Task prompt. If a line in the data below holds the word "string", include it in the count. Give only the final number.

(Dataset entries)

====

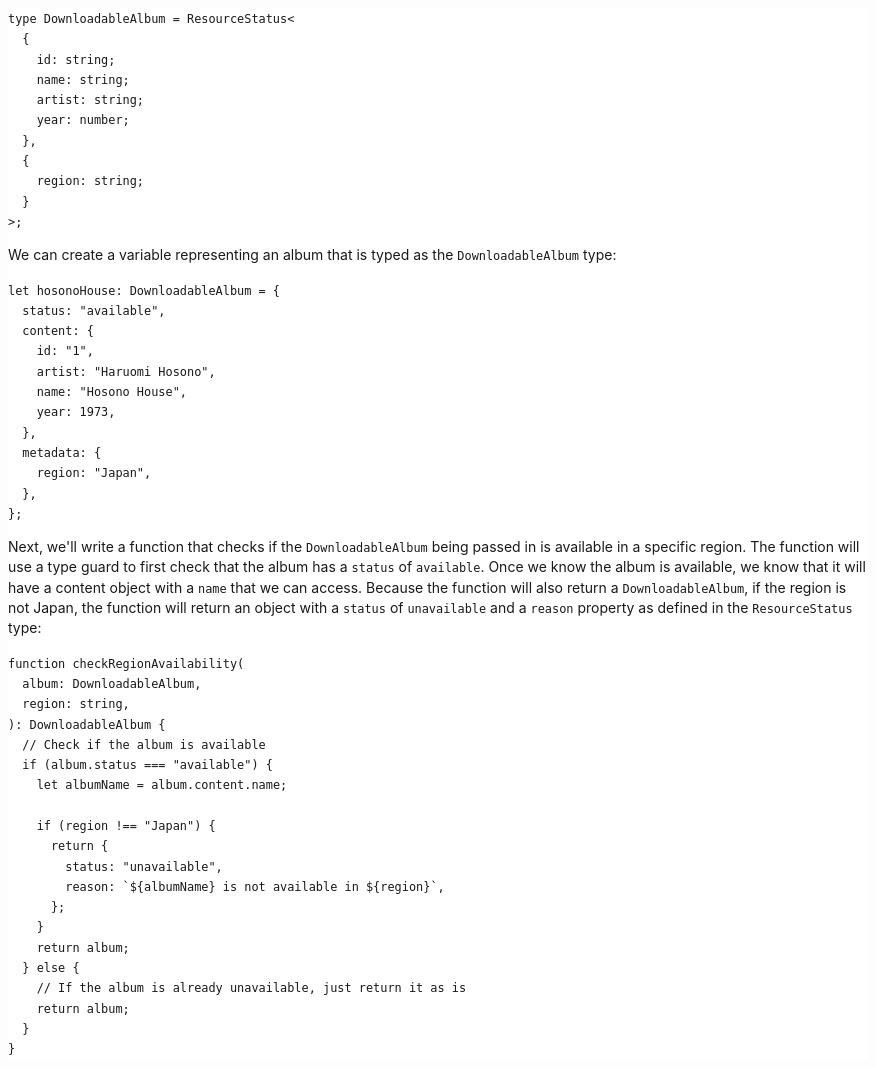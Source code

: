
 ```tsx
type DownloadableAlbum = ResourceStatus<
  {
    id: string;
    name: string;
    artist: string;
    year: number;
  },
  {
    region: string;
  }
>;
```

We can create a variable representing an album that is typed as the `DownloadableAlbum` type:

```tsx
let hosonoHouse: DownloadableAlbum = {
  status: "available",
  content: {
    id: "1",
    artist: "Haruomi Hosono",
    name: "Hosono House",
    year: 1973,
  },
  metadata: {
    region: "Japan",
  },
};
```

Next, we'll write a function that checks if the `DownloadableAlbum` being passed in is available in a specific region. The function will use a type guard to first check that the album has a `status` of `available`. Once we know the album is available, we know that it will have a content object with a `name` that we can access. Because the function will also return a `DownloadableAlbum`, if the region is not Japan, the function will return an object with a `status` of `unavailable` and a `reason` property as defined in the `ResourceStatus` type:

```tsx
function checkRegionAvailability(
  album: DownloadableAlbum,
  region: string,
): DownloadableAlbum {
  // Check if the album is available
  if (album.status === "available") {
    let albumName = album.content.name;

    if (region !== "Japan") {
      return {
        status: "unavailable",
        reason: `${albumName} is not available in ${region}`,
      };
    }
    return album;
  } else {
    // If the album is already unavailable, just return it as is
    return album;
  }
}
```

====

Task response. 5